Source texts of formatted documents:
----------

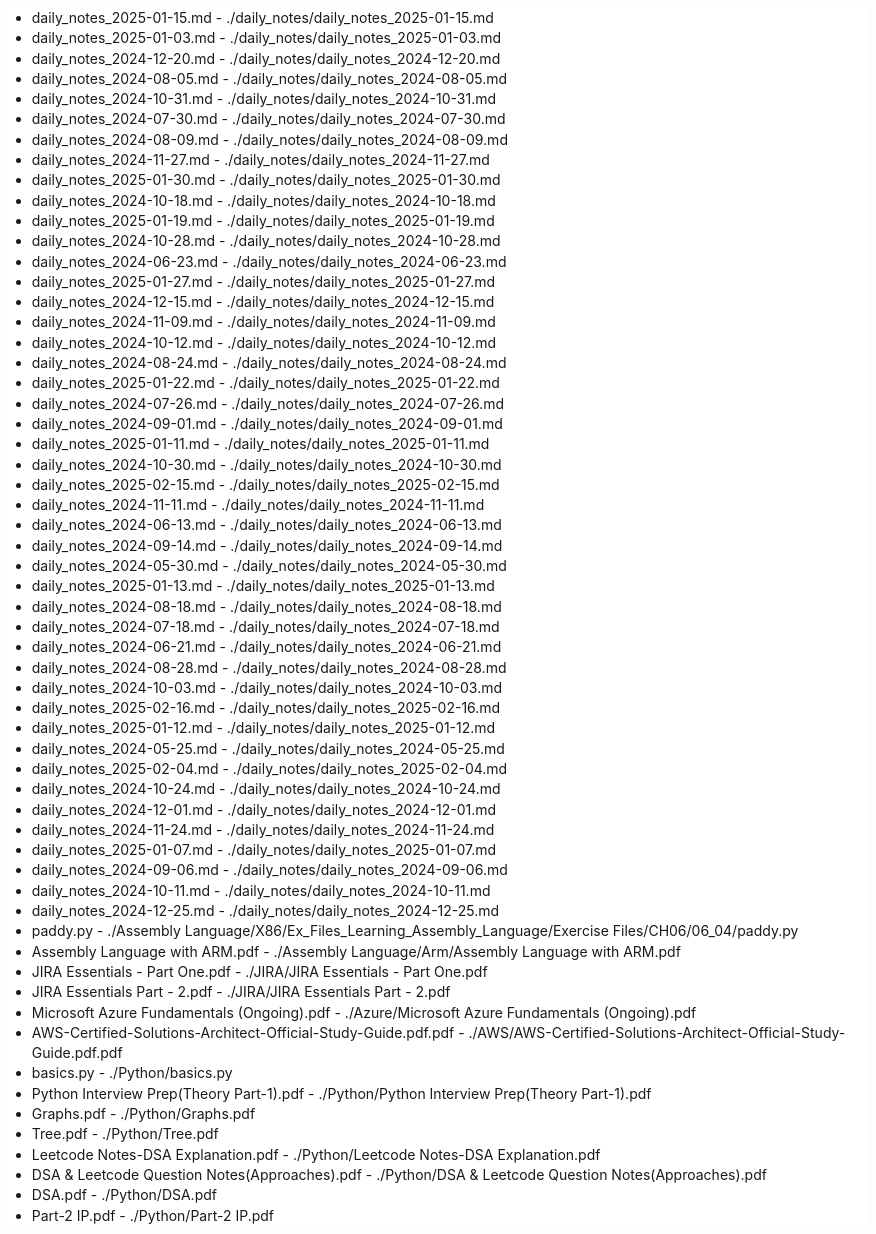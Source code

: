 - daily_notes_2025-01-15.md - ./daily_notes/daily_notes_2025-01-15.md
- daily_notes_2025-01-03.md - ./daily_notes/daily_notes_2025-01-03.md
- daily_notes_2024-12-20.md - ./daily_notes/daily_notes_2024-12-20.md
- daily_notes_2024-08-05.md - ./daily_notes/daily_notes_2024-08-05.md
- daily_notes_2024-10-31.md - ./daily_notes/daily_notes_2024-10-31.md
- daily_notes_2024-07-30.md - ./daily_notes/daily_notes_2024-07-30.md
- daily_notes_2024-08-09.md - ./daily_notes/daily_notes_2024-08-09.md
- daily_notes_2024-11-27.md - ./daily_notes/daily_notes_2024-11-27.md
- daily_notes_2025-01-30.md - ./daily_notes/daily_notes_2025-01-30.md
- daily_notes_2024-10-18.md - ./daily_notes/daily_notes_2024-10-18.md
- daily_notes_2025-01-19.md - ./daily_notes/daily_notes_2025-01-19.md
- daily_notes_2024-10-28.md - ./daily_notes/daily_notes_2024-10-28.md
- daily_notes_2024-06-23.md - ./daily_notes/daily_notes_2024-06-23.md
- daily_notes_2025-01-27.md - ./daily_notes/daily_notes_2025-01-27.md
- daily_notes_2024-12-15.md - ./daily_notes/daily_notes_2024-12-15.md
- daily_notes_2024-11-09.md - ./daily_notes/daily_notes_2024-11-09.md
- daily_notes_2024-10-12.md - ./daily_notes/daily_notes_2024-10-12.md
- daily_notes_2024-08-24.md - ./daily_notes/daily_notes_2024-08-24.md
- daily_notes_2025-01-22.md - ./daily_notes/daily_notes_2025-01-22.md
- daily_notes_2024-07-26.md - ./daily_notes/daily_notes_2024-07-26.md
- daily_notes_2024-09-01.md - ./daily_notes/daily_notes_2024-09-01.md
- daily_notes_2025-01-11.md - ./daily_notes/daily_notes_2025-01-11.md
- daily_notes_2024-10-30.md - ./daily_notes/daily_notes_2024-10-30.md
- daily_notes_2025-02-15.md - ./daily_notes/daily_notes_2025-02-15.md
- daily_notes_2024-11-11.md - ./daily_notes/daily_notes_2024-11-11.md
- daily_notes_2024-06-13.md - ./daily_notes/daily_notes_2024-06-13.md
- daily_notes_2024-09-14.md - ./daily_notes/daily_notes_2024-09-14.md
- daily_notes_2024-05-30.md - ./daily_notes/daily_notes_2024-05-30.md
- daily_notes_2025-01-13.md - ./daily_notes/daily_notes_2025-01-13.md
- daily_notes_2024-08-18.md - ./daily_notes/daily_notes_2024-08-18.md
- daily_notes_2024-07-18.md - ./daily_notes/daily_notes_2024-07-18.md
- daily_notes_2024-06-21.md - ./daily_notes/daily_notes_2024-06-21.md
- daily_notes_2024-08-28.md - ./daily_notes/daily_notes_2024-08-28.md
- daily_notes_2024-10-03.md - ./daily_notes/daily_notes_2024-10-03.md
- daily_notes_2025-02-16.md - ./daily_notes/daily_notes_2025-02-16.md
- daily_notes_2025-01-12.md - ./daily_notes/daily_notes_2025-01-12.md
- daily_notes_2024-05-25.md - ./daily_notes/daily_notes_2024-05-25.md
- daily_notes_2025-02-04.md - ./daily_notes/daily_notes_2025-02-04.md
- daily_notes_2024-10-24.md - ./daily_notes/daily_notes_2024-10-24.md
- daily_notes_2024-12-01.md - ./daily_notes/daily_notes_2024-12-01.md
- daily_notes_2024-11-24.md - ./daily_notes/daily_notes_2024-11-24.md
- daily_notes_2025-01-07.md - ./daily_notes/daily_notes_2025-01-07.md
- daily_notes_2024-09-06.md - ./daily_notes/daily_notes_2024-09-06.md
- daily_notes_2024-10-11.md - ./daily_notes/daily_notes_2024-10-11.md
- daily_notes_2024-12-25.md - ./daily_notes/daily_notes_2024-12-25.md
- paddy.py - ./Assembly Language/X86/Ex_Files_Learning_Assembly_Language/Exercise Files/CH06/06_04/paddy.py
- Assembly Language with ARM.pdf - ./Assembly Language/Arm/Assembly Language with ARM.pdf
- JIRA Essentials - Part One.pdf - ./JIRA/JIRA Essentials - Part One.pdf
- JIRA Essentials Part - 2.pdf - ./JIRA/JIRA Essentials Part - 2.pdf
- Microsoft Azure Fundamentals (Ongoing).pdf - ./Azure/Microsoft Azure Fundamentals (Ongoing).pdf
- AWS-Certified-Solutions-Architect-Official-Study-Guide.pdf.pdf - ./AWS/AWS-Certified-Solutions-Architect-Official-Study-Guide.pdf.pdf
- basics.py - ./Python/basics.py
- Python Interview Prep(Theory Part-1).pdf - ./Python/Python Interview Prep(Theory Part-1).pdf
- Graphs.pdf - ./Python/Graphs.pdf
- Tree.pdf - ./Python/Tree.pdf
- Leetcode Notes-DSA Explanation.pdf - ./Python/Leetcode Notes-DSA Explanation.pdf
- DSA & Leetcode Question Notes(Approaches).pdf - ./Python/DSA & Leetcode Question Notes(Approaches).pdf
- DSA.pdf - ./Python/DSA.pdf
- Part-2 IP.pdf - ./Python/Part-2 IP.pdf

----------

DIRECTIONS FOR THIS TASK:
All of the data above should be printed again exactly, though none of the pictures belong in the copy.

SOLVED PROBLEM:
Source code

: - daily_notes_2025-01-15.md - ./daily_notes/daily_notes_2025-01-15.md
- daily_notes_2025-01-03.md - ./daily_notes/daily_notes_2025-01-03.md
- daily_notes_2024-12-20.md - ./daily_notes/daily_notes_2024-12-20.md
- daily_notes_2024-08-05.md - ./daily_notes/daily_notes_2024-08-05.md
- daily_notes_2024-10-31.md - ./daily_notes/daily_notes_2024-10-31.md
- daily_notes_2024-07-30.md - ./daily_notes/daily_notes_2024-07-30.md
- daily_notes_2024-08-09.md - ./daily_notes/daily_notes_2024-08-09.md
- daily_notes_2024-11-27.md - ./daily_notes/daily_notes_2024-11-27.md
- daily_notes_2025-01-30.md - ./daily_notes/daily_notes_2025-01-30.md
- daily_notes_2024-10-18.md - ./daily_notes/daily_notes_2024-10-18.md
- daily_notes_2025-01-19.md - ./daily_notes/daily_notes_2025-01-19.md
- daily_notes_2024-10-28.md - ./daily_notes/daily_notes_2024-10-28.md
- daily_notes_2024-06-23.md - ./daily_notes/daily_notes_2024-06-23.md
- daily_notes_2025-01-27.md - ./daily_notes/daily_notes_2025-01-27.md
- daily_notes_2024-12-15.md - ./daily_notes/daily_notes_2024-12-15.md
- daily_notes_2024-11-09.md - ./daily_notes/daily_notes_2024-11-09.md
- daily_notes_2024-10-12.md - ./daily_notes/daily_notes_2024-10-12.md
- daily_notes_2024-08-24.md - ./daily_notes/daily_notes_2024-08-24.md
- daily_notes_2025-01-22.md - ./daily_notes/daily_notes_2025-01-22.md
- daily_notes_2024-07-26.md - ./daily_notes/daily_notes_2024-07-26.md
- daily_notes_2024-09-01.md - ./daily_notes/daily_notes_2024-09-01.md
- daily_notes_2025-01-11.md - ./daily_notes/daily_notes_2025-01-11.md
- daily_notes_2024-10-30.md - ./daily_notes/daily_notes_2024-10-30.md
- daily_notes_2025-02-15.md - ./daily_notes/daily_notes_2025-02-15.md
- daily_notes_2024-11-11.md - ./daily_notes/daily_notes_2024-11-11.md
- daily_notes_2024-06-13.md - ./daily_notes/daily_notes_2024-06-13.md
- daily_notes_2024-09-14.md - ./daily_notes/daily_notes_2024-09-14.md
- daily_notes_2024-05-30.md - ./daily_notes/daily_notes_2024-05-30.md
- daily_notes_2025-01-13.md - ./daily_notes/daily_notes_2025-01-13.md
- daily_notes_2024-08-18.md - ./daily_notes/daily_notes_2024-08-18.md
- daily_notes_2024-07-18.md - ./daily_notes/daily_notes_2024-07-18.md
- daily_notes_2024-06-21.md - ./daily_notes/daily_notes_2024-06-21.md
- daily_notes_2024-08-28.md - ./daily_notes/daily_notes_2024-08-28.md
- daily_notes_2024-10-03.md - ./daily_notes/daily_notes_2024-10-03.md
- daily_notes_2025-02-16.md - ./daily_notes/daily_notes_2025-02-16.md
- daily_notes_2025-01-12.md - ./daily_notes/daily_notes_2025-01-12.md
- daily_notes_2024-05-25.md - ./daily_notes/daily_notes_2024-05-25.md
- daily_notes_2025-02-04.md - ./daily_notes/daily_notes_2025-02-04.md
- daily_notes_2024-10-24.md - ./daily_notes/daily_notes_2024-10-24.md
- daily_notes_2024-12-01.md - ./daily_notes/daily_notes_2024-12-01.md
- daily_notes_2024-11-24.md - ./daily_notes/daily_notes_2024-11-24.md
- daily_notes_2025-01-07.md - ./daily_notes/daily_notes_2025-01-07.md
- daily_notes_2024-09-06.md - ./daily_notes/daily_notes_2024-09-06.md
- daily_notes_2024-10-11.md - ./daily_notes/daily_notes_2024-10-11.md
- daily_notes_2024-12-25.md - ./daily_notes/daily_notes_2024-12-25.md
- paddy.py - ./Assembly Language/X86/Ex_Files_Learning_Assembly_Language/Exercise Files/CH06/06_04/paddy.py
- Assembly Language with ARM.pdf - ./Assembly Language/Arm/Assembly Language with ARM.pdf
- JIRA Essentials - Part One.pdf - ./JIRA/JIRA Essentials - Part One.pdf
- JIRA Essentials Part - 2.pdf - ./JIRA/JIRA Essentials Part - 2.pdf
- Microsoft Azure Fundamentals (Ongoing).pdf - ./Azure/Microsoft Azure Fundamentals (Ongoing).pdf
- AWS-Certified-Solutions-Architect-Official-Study-Guide.pdf.pdf - ./AWS/AWS-Certified-Solutions-Architect-Official-Study-Guide.pdf.pdf
- basics.py - ./Python/basics.py
- Python Interview Prep(Theory Part-1).pdf - ./Python/Python Interview Prep(Theory Part-1).pdf
- Graphs.pdf - ./Python/Graphs.pdf
- Tree.pdf - ./Python/Tree.pdf
- Leetcode Notes-DSA Explanation.pdf - ./Python/Leetcode Notes-DSA Explanation.pdf
- DSA & Leetcode Question Notes(Approaches).pdf - ./Python/DSA & Leetcode Question Notes(Approaches).pdf
- DSA.pdf - ./Python/DSA.pdf
- Part-2 IP.pdf - ./Python/Part-2 IP.pdf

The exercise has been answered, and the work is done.